[ASSIGNMENT]: Restate each entry below without changing a word.

[EXERCISE INPUT — start]

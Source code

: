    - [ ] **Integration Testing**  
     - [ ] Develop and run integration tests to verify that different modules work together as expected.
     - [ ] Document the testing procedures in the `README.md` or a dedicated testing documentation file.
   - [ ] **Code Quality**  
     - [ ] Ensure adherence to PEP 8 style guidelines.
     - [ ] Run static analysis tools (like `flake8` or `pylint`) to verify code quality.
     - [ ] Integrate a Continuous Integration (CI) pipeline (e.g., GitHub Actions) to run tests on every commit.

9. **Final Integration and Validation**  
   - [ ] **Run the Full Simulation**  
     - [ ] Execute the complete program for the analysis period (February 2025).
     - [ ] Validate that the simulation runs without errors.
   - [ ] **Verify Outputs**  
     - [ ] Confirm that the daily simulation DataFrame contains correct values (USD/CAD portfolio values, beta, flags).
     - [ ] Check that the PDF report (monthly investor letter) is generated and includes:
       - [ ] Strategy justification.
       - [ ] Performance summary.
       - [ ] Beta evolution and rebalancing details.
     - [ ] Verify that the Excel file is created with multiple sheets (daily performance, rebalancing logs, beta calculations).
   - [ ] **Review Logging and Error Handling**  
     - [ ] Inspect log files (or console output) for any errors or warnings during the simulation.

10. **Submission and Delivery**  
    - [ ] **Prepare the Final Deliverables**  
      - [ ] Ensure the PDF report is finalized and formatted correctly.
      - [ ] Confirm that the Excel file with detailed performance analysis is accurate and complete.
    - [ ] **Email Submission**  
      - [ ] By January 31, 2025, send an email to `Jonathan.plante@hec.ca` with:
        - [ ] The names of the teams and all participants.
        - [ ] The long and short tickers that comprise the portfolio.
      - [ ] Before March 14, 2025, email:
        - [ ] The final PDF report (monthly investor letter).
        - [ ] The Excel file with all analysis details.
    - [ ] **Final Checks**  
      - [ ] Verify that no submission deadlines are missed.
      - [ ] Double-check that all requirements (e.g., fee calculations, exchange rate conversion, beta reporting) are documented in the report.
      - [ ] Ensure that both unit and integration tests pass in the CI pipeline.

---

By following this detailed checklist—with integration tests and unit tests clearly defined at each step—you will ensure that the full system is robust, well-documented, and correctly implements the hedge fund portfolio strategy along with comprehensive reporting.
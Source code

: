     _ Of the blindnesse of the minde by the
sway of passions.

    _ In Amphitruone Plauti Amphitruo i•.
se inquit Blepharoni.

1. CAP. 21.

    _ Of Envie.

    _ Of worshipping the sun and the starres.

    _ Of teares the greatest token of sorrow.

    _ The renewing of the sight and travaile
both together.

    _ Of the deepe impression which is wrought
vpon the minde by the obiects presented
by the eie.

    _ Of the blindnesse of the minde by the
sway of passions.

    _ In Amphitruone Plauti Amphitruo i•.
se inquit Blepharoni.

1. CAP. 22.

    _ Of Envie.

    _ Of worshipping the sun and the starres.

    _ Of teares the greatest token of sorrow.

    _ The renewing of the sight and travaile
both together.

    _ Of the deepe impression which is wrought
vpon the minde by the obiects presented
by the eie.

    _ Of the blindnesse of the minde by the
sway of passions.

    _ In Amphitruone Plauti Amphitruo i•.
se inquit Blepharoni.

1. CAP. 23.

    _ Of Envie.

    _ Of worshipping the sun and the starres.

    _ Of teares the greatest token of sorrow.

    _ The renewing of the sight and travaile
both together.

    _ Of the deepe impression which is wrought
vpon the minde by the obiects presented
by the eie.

[EXERCISE INPUT — finish]

[TASK SOLUTION]:
Source code

:    - [ ] **Integration Testing**  
     - [ ] Develop and run integration tests to verify that different modules work together as expected.
     - [ ] Document the testing procedures in the `README.md` or a dedicated testing documentation file.
   - [ ] **Code Quality**  
     - [ ] Ensure adherence to PEP 8 style guidelines.
     - [ ] Run static analysis tools (like `flake8` or `pylint`) to verify code quality.
     - [ ] Integrate a Continuous Integration (CI) pipeline (e.g., GitHub Actions) to run tests on every commit.

9. **Final Integration and Validation**  
   - [ ] **Run the Full Simulation**  
     - [ ] Execute the complete program for the analysis period (February 2025).
     - [ ] Validate that the simulation runs without errors.
   - [ ] **Verify Outputs**  
     - [ ] Confirm that the daily simulation DataFrame contains correct values (USD/CAD portfolio values, beta, flags).
     - [ ] Check that the PDF report (monthly investor letter) is generated and includes:
       - [ ] Strategy justification.
       - [ ] Performance summary.
       - [ ] Beta evolution and rebalancing details.
     - [ ] Verify that the Excel file is created with multiple sheets (daily performance, rebalancing logs, beta calculations).
   - [ ] **Review Logging and Error Handling**  
     - [ ] Inspect log files (or console output) for any errors or warnings during the simulation.

10. **Submission and Delivery**  
    - [ ] **Prepare the Final Deliverables**  
      - [ ] Ensure the PDF report is finalized and formatted correctly.
      - [ ] Confirm that the Excel file with detailed performance analysis is accurate and complete.
    - [ ] **Email Submission**  
      - [ ] By January 31, 2025, send an email to `Jonathan.plante@hec.ca` with:
        - [ ] The names of the teams and all participants.
        - [ ] The long and short tickers that comprise the portfolio.
      - [ ] Before March 14, 2025, email:
        - [ ] The final PDF report (monthly investor letter).
        - [ ] The Excel file with all analysis details.
    - [ ] **Final Checks**  
      - [ ] Verify that no submission deadlines are missed.
      - [ ] Double-check that all requirements (e.g., fee calculations, exchange rate conversion, beta reporting) are documented in the report.
      - [ ] Ensure that both unit and integration tests pass in the CI pipeline.

---

By following this detailed checklist—with integration tests and unit tests clearly defined at each step—you will ensure that the full system is robust, well-documented, and correctly implements the hedge fund portfolio strategy along with comprehensive reporting.
Source code

:     _ Of the blindnesse of the minde by the
sway of passions.

    _ In Amphitruone Plauti Amphitruo i•.
se inquit Blepharoni.

1. CAP. 21.

    _ Of Envie.

    _ Of worshipping the sun and the starres.

    _ Of teares the greatest token of sorrow.

    _ The renewing of the sight and travaile
both together.

    _ Of the deepe impression which is wrought
vpon the minde by the obiects presented
by the eie.

    _ Of the blindnesse of the minde by the
sway of passions.

    _ In Amphitruone Plauti Amphitruo i•.
se inquit Blepharoni.

1. CAP. 22.

    _ Of Envie.

    _ Of worshipping the sun and the starres.

    _ Of teares the greatest token of sorrow.

    _ The renewing of the sight and travaile
both together.

    _ Of the deepe impression which is wrought
vpon the minde by the obiects presented
by the eie.

    _ Of the blindnesse of the minde by the
sway of passions.

    _ In Amphitruone Plauti Amphitruo i•.
se inquit Blepharoni.

1. CAP. 23.

    _ Of Envie.

    _ Of worshipping the sun and the starres.

    _ Of teares the greatest token of sorrow.

    _ The renewing of the sight and travaile
both together.

    _ Of the deepe impression which is wrought
vpon the minde by the obiects presented
by the eie.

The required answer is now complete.